Aim of the task: Copy the entries exactly, leaving out nothing.

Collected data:
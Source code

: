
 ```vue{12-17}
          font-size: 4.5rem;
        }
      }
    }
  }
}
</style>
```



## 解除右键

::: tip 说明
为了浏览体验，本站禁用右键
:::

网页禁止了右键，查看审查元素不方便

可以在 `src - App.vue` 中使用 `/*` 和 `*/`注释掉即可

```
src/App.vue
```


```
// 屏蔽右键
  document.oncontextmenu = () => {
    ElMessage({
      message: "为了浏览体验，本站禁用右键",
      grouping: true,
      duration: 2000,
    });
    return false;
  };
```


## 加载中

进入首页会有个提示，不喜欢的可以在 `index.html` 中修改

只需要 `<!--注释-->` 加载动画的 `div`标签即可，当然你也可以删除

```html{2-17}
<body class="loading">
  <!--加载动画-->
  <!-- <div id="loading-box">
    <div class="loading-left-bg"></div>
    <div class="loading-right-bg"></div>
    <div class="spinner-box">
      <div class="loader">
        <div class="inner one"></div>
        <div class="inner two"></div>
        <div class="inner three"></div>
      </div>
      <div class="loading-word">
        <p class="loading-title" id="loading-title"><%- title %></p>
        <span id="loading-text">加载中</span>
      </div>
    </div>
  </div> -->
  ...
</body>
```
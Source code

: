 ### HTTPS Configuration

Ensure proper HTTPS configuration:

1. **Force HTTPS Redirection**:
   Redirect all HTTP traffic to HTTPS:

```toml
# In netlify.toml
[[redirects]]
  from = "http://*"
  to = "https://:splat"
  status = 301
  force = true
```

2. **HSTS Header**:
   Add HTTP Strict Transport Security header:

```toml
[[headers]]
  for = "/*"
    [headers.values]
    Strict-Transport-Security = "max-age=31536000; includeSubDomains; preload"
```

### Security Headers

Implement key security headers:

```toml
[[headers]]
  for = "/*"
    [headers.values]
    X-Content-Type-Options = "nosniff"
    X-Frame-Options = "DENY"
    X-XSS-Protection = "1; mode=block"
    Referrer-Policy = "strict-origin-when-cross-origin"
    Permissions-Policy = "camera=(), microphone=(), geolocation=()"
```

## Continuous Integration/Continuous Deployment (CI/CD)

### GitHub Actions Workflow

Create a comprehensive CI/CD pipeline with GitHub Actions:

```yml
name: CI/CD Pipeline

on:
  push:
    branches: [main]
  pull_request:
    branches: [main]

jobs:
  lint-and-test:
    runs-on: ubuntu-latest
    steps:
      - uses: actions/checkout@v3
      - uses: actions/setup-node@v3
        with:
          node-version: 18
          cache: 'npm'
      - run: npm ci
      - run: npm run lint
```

Task answer:
Source code

:
 ```vue{12-17}
          font-size: 4.5rem;
        }
      }
    }
  }
}
</style>
```



## 解除右键

::: tip 说明
为了浏览体验，本站禁用右键
:::

网页禁止了右键，查看审查元素不方便

可以在 `src - App.vue` 中使用 `/*` 和 `*/`注释掉即可

```
src/App.vue
```


```
// 屏蔽右键
  document.oncontextmenu = () => {
    ElMessage({
      message: "为了浏览体验，本站禁用右键",
      grouping: true,
      duration: 2000,
    });
    return false;
  };
```


## 加载中

进入首页会有个提示，不喜欢的可以在 `index.html` 中修改

只需要 `<!--注释-->` 加载动画的 `div`标签即可，当然你也可以删除

```html{2-17}
<body class="loading">
  <!--加载动画-->
  <!-- <div id="loading-box">
    <div class="loading-left-bg"></div>
    <div class="loading-right-bg"></div>
    <div class="spinner-box">
      <div class="loader">
        <div class="inner one"></div>
        <div class="inner two"></div>
        <div class="inner three"></div>
      </div>
      <div class="loading-word">
        <p class="loading-title" id="loading-title"><%- title %></p>
        <span id="loading-text">加载中</span>
      </div>
    </div>
  </div> -->
  ...
</body>
```
Source code

: ### HTTPS Configuration

Ensure proper HTTPS configuration:

1. **Force HTTPS Redirection**:
   Redirect all HTTP traffic to HTTPS:

```toml
# In netlify.toml
[[redirects]]
  from = "http://*"
  to = "https://:splat"
  status = 301
  force = true
```

2. **HSTS Header**:
   Add HTTP Strict Transport Security header:

```toml
[[headers]]
  for = "/*"
    [headers.values]
    Strict-Transport-Security = "max-age=31536000; includeSubDomains; preload"
```

### Security Headers

Implement key security headers:

```toml
[[headers]]
  for = "/*"
    [headers.values]
    X-Content-Type-Options = "nosniff"
    X-Frame-Options = "DENY"
    X-XSS-Protection = "1; mode=block"
    Referrer-Policy = "strict-origin-when-cross-origin"
    Permissions-Policy = "camera=(), microphone=(), geolocation=()"
```

## Continuous Integration/Continuous Deployment (CI/CD)

### GitHub Actions Workflow

Create a comprehensive CI/CD pipeline with GitHub Actions:

```yml
name: CI/CD Pipeline

on:
  push:
    branches: [main]
  pull_request:
    branches: [main]

jobs:
  lint-and-test:
    runs-on: ubuntu-latest
    steps:
      - uses: actions/checkout@v3
      - uses: actions/setup-node@v3
        with:
          node-version: 18
          cache: 'npm'
      - run: npm ci
      - run: npm run lint
```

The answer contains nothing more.